* [INFORMATION SHOWN]
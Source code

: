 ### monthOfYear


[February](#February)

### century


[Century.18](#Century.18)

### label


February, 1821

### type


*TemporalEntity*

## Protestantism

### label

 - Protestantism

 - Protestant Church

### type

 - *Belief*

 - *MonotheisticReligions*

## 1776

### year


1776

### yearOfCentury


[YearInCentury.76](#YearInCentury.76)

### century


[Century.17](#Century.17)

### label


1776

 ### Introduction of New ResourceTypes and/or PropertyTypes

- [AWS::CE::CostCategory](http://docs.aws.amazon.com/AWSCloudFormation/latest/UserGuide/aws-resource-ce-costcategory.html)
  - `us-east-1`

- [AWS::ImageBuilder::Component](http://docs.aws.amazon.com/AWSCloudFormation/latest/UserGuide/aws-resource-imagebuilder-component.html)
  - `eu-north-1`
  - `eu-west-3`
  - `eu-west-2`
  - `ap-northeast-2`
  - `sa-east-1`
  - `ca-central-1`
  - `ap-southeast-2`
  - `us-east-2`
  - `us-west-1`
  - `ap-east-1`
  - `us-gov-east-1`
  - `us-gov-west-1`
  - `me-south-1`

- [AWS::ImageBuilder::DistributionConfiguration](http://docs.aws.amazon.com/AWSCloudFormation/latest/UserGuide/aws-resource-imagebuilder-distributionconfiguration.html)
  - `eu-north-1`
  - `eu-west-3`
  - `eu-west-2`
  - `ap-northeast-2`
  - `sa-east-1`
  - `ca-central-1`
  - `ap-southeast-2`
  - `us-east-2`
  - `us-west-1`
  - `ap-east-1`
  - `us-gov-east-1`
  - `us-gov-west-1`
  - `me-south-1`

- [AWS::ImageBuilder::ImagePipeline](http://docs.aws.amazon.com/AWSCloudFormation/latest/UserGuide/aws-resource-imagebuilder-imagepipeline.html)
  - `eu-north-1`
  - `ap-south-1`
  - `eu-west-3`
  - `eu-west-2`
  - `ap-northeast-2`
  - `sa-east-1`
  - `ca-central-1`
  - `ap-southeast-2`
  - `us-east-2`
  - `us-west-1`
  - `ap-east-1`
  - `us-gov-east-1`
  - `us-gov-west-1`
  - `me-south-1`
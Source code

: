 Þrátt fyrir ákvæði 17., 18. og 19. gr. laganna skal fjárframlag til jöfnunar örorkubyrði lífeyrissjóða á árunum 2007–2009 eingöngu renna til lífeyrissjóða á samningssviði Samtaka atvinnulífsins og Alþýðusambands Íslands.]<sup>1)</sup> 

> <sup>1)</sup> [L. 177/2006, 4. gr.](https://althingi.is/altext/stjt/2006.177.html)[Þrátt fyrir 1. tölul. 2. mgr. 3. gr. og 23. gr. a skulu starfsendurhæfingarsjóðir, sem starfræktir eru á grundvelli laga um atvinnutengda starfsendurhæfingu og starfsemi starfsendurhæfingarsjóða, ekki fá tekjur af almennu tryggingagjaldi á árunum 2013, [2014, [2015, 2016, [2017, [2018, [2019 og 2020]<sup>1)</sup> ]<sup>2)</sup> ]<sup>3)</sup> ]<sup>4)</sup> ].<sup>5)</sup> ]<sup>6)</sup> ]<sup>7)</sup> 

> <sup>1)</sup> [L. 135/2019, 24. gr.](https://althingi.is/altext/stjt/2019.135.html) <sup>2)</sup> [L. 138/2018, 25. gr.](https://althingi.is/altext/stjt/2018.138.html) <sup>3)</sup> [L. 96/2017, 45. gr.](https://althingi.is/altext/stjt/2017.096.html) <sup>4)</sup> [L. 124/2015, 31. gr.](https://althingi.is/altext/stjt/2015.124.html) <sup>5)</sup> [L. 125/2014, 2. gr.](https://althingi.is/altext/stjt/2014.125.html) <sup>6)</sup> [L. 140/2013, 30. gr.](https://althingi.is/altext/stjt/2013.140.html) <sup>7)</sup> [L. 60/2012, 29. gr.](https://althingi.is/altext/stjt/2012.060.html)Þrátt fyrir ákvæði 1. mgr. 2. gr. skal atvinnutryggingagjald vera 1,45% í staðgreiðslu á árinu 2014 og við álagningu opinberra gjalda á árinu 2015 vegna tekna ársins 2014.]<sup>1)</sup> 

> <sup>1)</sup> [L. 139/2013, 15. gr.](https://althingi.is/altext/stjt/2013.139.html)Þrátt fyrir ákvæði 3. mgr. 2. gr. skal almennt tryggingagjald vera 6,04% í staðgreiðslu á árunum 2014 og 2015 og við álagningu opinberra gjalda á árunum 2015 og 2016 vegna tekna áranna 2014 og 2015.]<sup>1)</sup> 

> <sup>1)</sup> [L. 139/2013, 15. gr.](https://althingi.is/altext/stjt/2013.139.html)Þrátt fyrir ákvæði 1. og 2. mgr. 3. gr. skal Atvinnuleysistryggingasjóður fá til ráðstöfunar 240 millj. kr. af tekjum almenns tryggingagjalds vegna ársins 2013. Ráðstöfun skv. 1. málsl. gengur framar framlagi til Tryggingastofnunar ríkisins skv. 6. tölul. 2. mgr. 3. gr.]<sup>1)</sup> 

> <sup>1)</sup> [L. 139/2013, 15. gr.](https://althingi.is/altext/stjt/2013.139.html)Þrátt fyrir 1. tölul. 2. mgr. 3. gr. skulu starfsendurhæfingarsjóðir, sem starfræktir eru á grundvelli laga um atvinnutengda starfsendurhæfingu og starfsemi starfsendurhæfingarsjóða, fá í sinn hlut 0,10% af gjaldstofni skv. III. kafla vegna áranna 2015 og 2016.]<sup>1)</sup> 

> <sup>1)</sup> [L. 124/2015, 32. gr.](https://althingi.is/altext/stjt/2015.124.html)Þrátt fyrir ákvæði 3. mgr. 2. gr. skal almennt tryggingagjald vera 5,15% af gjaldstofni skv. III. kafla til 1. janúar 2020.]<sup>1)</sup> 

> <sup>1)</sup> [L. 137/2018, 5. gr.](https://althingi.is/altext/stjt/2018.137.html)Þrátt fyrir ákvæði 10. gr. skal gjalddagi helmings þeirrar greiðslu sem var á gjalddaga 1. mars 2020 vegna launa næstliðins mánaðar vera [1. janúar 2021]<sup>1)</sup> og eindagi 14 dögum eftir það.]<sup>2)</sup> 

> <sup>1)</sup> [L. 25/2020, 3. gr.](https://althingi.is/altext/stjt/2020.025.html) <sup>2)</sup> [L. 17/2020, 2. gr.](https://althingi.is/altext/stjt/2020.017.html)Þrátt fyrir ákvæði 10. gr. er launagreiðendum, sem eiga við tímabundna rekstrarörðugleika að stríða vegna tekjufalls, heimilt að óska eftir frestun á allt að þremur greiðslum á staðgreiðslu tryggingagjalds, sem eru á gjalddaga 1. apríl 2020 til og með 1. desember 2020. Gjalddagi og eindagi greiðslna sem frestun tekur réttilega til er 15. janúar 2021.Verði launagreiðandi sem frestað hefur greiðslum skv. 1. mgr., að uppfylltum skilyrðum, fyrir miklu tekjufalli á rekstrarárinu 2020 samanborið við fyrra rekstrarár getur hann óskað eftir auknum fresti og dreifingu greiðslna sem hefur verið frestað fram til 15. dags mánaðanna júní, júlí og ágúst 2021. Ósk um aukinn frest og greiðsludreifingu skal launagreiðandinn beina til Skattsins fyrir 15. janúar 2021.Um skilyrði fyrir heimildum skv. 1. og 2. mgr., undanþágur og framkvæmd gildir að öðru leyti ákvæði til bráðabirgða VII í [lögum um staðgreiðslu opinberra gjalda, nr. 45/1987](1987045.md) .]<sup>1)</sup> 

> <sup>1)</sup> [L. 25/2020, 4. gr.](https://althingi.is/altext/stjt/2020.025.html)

* [PROBLEM TO WORK ON] Which lines in the data above hold the string "almennt"? Return each of them.

* [ANSWER TO THIS PROBLEM]
> <sup>1)</sup> [L. 139/2013, 15. gr.](https://althingi.is/altext/stjt/2013.139.html)Þrátt fyrir ákvæði 3. mgr. 2. gr. skal almennt tryggingagjald vera 6,04% í staðgreiðslu á árunum 2014 og 2015 og við álagningu opinberra gjalda á árunum 2015 og 2016 vegna tekna áranna 2014 og 2015.]<sup>1)</sup> 
> <sup>1)</sup> [L. 124/2015, 32. gr.](https://althingi.is/altext/stjt/2015.124.html)Þrátt fyrir ákvæði 3. mgr. 2. gr. skal almennt tryggingagjald vera 5,15% af gjaldstofni skv. III. kafla til 1. janúar 2020.]<sup>1)</sup> 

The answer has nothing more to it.